(Rendered images with source text)
════════════════
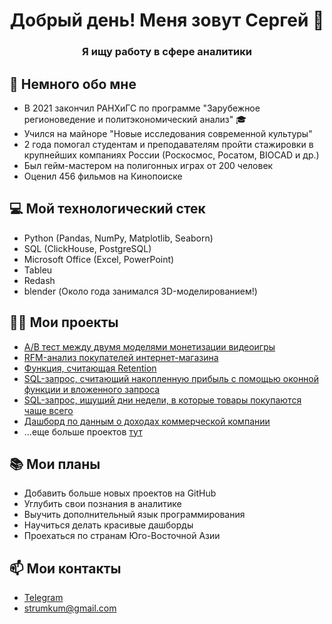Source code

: <h1 align="center">Добрый день! Меня зовут Сергей 👋</h1>
<h3 align="center">Я ищу работу в сфере аналитики</h3>

## 📅 Немного обо мне
- В 2021 закончил РАНХиГС по программе "Зарубежное регионоведение и политэкономический анализ" 🎓
- Учился на майноре "Новые исследования современной культуры"
- 2 года помогал студентам и преподавателям пройти стажировки в крупнейших компаниях России (Роскосмос, Росатом, BIOCAD и др.)
- Был гейм-мастером на полигонных играх от 200 человек
- Оценил 456 фильмов на Кинопоиске

## 💻 Мой технологический стек
- Python (Pandas, NumPy, Matplotlib, Seaborn)
- SQL (ClickHouse, PostgreSQL)
- Microsoft Office (Excel, PowerPoint)
- Tableu
- Redash
- blender (Около года занимался 3D-моделированием!)

## 👨‍💻 Мои проекты
- [A/B тест между двумя моделями монетизации видеоигры](https://github.com/hediogenes/Python-AB-test)
- [RFM-анализ покупателей интернет-магазина](https://github.com/hediogenes/Python-RFM)
- [Функция, считающая Retention](https://github.com/hediogenes/Python-Retention_Function)
- [SQL-запрос, считающий накопленную прибыль с помощью оконной функции и вложенного запроса](https://github.com/hediogenes/SQL-Window_Function)
- [SQL-запрос, ищущий дни недели, в которые товары покупаются чаще всего](https://github.com/hediogenes/SQL-The_most_popular_weekday_of_each_product)
- [Дашборд по данным о доходах коммерческой компании](https://github.com/hediogenes/Dashboard-Income_Overview)
- ...еще больше проектов [тут](https://github.com/hediogenes?tab=repositories)

## 📚 Мои планы
- Добавить больше новых проектов на GitHub
- Углубить свои познания в аналитике
- Выучить дополнительный язык программирования
- Научиться делать красивые дашборды
- Проехаться по странам Юго-Восточной Азии

## 📫 Мои контакты
- [Telegram](https://t.me/loki_the_trixter)
- strumkum@gmail.com

<img src="https://komarev.com/ghpvc/?username=hediogenes&style=flat-square&color=blue" alt=""/>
════════════════
DESCRIPTION OF THE TASK –
Once the line with "## 💻 Мой технологический стек" is found in the records above, print exactly that line and every line after it through the line with "- [SQL-запрос, ищущий".

ANSWER TO THIS PROBLEM –
## 💻 Мой технологический стек
- Python (Pandas, NumPy, Matplotlib, Seaborn)
- SQL (ClickHouse, PostgreSQL)
- Microsoft Office (Excel, PowerPoint)
- Tableu
- Redash
- blender (Около года занимался 3D-моделированием!)

## 👨‍💻 Мои проекты
- [A/B тест между двумя моделями монетизации видеоигры](https://github.com/hediogenes/Python-AB-test)
- [RFM-анализ покупателей интернет-магазина](https://github.com/hediogenes/Python-RFM)
- [Функция, считающая Retention](https://github.com/hediogenes/Python-Retention_Function)
- [SQL-запрос, считающий накопленную прибыль с помощью оконной функции и вложенного запроса](https://github.com/hediogenes/SQL-Window_Function)
- [SQL-запрос, ищущий дни недели, в которые товары покупаются чаще всего](https://github.com/hediogenes/SQL-The_most_popular_weekday_of_each_product)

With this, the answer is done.